Next Wednesday, the deputy chief constable of the Greater Manchester police, which takes the lead on such licensing matters for the whole country, has agreed to host a meeting at that force's headquarters. It will be attended by senior representatives of the Local Government Association, the police, the industry—not only big business, because the tenants are keen to attend, too—and the all-party beer group. They will discuss this matter and that of the register of interests.

The Minister is not keen to get any more letters on this subject, so I will call what we are hoping will arise from that meeting, if we manage to reach a consensus, a memo. That will be dispatched to the Minister and other Committee members to clarify the attitude of all of those organisations on this matter. The police would like to know as soon as possible of any changes in designated premises supervisors, but the industry is keen to provide that information so it appears that we are close to achieving consensus.

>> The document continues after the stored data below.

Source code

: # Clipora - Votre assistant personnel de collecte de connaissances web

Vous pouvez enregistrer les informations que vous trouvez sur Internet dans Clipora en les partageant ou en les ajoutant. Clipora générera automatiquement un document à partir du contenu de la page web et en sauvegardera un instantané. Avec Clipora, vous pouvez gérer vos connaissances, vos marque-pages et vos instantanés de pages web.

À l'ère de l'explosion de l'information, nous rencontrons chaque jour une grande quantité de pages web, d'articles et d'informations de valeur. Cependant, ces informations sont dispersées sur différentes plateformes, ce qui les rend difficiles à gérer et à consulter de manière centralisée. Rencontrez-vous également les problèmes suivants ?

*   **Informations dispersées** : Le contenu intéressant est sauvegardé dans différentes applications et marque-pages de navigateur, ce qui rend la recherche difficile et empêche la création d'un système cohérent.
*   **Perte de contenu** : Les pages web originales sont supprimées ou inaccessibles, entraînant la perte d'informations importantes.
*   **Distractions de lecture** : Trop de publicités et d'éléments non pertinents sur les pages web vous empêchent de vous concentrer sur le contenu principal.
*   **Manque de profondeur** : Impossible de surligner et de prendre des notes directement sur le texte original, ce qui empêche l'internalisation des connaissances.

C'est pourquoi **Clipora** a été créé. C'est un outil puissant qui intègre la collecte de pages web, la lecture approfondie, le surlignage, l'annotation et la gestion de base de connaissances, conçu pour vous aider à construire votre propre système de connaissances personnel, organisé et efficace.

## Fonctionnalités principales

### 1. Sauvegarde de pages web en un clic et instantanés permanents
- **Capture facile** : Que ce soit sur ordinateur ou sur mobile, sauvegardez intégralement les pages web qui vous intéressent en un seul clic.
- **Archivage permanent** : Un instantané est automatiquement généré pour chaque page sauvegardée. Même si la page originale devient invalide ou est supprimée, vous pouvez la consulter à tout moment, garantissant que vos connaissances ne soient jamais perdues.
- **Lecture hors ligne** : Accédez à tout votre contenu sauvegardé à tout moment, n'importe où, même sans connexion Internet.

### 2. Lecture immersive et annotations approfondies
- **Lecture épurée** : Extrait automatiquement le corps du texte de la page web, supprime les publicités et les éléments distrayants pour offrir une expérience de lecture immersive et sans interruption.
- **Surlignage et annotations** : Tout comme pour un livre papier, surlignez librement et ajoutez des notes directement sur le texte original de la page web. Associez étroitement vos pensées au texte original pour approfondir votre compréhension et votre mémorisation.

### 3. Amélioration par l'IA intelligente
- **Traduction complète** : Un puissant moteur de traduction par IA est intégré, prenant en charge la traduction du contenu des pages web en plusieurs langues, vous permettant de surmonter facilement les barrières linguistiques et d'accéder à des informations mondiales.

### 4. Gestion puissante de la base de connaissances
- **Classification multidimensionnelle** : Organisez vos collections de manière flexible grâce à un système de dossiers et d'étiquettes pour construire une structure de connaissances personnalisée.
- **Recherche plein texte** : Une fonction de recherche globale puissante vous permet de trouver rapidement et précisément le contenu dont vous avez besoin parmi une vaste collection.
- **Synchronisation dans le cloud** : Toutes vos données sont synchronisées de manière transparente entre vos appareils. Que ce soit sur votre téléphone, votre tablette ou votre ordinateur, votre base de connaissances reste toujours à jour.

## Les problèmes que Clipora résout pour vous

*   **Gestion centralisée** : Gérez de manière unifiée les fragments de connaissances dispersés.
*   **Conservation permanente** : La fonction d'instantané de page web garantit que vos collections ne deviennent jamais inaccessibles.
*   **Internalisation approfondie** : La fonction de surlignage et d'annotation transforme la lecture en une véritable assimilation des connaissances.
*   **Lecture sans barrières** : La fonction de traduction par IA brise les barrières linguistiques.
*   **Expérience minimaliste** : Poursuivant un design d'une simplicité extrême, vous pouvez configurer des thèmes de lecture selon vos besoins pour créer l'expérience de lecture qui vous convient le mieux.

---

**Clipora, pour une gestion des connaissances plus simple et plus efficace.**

Another issue raised is the difference in attitude between big business and tenants. There is some suggestion that if we went the way of a registration or notification system, as the Opposition suggest, that would take responsibility away from big business and put it on to individual licensees and so forth. We are talking not only about pubs, but about all licences. As for pubs, it is worth considering the position of tenants. They are proud people. They would want to hold premises licences and be responsible for notifying their situation to the relevant authorities.

I stress that our debates in Committee matter. Our debate on Tuesday covered some similar issues and concluded that we would not have a register of interests. As a result, one prominent brewery, Hardy and Hansons, which makes Kimberley ales in Nottingham, has decided that it will have premises licences for all its pubs. The tenants are already up in arms because they want the premises licences to be in their names. Thus, what we do has consequences and I hope that the discussions on those two important matters that will be held just prior to Easter next Wednesday will reach a consensus. There can be no doubt in any part of the House about the attitude of the police, the Local Government Association, tenants and the industry.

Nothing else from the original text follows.